Stored items
*** Block opens ***
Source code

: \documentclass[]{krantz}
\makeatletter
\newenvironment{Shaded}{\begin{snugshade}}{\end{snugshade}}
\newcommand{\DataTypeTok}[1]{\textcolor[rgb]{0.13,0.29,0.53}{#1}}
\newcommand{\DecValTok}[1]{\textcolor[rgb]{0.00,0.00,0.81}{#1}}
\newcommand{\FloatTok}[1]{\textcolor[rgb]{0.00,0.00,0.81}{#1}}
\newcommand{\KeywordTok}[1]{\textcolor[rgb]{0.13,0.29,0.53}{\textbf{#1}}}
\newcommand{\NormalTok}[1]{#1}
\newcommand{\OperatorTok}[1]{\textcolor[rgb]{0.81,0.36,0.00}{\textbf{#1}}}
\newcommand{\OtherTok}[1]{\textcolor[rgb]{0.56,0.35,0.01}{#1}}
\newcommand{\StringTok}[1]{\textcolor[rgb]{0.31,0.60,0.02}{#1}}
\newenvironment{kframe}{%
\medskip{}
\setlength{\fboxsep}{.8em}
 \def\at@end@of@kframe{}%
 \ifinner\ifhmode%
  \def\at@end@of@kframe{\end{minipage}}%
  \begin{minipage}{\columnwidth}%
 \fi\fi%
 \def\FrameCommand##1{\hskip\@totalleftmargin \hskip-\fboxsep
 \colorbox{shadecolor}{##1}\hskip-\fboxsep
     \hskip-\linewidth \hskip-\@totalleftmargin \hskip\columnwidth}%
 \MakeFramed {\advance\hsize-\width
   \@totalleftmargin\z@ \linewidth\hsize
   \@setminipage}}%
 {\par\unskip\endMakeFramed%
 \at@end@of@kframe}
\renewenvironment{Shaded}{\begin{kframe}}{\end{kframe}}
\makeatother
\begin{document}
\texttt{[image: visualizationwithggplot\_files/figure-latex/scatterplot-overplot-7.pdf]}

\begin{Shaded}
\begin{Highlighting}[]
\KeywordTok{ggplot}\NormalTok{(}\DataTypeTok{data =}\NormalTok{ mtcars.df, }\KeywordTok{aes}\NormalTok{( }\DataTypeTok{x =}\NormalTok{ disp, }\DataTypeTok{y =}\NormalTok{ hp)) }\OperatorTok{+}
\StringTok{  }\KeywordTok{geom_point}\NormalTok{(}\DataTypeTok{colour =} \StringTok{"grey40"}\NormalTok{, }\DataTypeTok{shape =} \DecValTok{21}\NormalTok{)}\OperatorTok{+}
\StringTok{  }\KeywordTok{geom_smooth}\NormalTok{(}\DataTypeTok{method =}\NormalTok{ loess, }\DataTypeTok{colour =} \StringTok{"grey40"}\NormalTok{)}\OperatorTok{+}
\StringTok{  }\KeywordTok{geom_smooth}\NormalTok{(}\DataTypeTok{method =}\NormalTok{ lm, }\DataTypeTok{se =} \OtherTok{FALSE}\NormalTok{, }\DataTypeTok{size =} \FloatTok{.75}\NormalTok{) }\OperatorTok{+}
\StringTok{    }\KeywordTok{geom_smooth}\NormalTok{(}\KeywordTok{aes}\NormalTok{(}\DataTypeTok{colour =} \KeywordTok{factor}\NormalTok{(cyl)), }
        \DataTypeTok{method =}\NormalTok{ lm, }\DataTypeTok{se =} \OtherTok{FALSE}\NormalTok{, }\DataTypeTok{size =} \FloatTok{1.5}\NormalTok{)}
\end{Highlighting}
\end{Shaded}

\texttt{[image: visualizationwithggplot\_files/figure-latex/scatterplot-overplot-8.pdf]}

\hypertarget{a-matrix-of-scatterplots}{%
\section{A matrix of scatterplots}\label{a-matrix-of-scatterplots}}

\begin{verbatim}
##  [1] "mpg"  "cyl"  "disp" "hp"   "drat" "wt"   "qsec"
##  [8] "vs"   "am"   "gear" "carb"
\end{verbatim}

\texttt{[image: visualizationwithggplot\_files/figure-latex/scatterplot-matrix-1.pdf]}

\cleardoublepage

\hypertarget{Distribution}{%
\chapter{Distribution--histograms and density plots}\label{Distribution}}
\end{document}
*** Block closes ***
*** Block opens ***
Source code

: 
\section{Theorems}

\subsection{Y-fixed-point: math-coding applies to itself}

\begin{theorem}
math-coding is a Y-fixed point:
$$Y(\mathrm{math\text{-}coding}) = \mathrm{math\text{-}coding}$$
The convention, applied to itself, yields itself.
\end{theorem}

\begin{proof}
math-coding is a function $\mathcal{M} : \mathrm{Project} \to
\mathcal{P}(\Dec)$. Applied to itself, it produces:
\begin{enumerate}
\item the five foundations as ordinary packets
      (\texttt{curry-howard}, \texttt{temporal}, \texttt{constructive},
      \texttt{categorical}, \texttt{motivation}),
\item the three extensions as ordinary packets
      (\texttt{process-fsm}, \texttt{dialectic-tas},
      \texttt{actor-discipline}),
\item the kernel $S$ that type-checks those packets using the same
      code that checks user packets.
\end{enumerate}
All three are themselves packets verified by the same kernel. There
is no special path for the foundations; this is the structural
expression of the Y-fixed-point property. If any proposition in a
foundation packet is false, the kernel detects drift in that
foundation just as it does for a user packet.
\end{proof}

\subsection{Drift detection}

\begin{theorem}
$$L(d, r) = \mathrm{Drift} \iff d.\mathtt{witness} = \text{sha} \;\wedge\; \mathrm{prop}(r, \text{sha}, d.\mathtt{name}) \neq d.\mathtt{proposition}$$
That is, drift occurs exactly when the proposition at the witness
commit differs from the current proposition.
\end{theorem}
*** Block closes ***
*** Block opens ***
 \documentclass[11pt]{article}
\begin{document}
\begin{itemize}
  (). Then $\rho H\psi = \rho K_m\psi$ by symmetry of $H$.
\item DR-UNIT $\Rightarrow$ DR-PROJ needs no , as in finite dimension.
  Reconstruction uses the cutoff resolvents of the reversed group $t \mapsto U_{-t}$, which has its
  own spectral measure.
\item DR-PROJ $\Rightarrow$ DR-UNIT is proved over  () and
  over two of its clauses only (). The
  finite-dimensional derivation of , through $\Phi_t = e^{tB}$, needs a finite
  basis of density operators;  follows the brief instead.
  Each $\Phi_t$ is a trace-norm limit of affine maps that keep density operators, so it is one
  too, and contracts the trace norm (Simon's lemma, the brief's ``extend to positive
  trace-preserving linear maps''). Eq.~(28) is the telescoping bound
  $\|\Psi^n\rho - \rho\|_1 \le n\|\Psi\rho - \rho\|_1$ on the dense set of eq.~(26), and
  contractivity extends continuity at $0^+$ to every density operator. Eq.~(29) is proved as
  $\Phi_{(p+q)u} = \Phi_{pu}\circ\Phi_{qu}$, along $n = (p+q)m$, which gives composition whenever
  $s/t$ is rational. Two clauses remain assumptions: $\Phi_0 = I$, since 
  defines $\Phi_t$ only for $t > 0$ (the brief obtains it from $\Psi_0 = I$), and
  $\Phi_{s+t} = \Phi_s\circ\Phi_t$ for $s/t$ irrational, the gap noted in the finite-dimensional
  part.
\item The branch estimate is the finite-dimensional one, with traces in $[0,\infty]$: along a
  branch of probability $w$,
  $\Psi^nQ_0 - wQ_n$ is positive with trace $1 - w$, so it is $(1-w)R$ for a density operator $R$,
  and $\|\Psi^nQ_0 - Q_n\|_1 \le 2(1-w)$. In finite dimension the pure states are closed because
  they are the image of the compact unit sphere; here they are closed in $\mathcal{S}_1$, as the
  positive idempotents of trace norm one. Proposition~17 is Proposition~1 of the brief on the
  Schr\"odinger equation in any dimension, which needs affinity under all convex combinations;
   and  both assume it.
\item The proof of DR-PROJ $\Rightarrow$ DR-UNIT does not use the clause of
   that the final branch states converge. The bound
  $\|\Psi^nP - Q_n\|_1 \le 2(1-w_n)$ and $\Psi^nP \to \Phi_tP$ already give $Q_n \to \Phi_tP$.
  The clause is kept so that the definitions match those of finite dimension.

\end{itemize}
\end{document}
*** Block closes ***
Exercise prompt
Filter the records down to the lines that contain the string "newcommand", and copy those lines.

Reply to the exercise
\newcommand{\DataTypeTok}[1]{\textcolor[rgb]{0.13,0.29,0.53}{#1}}
\newcommand{\DecValTok}[1]{\textcolor[rgb]{0.00,0.00,0.81}{#1}}
\newcommand{\FloatTok}[1]{\textcolor[rgb]{0.00,0.00,0.81}{#1}}
\newcommand{\KeywordTok}[1]{\textcolor[rgb]{0.13,0.29,0.53}{\textbf{#1}}}
\newcommand{\NormalTok}[1]{#1}
\newcommand{\OperatorTok}[1]{\textcolor[rgb]{0.81,0.36,0.00}{\textbf{#1}}}
\newcommand{\OtherTok}[1]{\textcolor[rgb]{0.56,0.35,0.01}{#1}}
\newcommand{\StringTok}[1]{\textcolor[rgb]{0.31,0.60,0.02}{#1}}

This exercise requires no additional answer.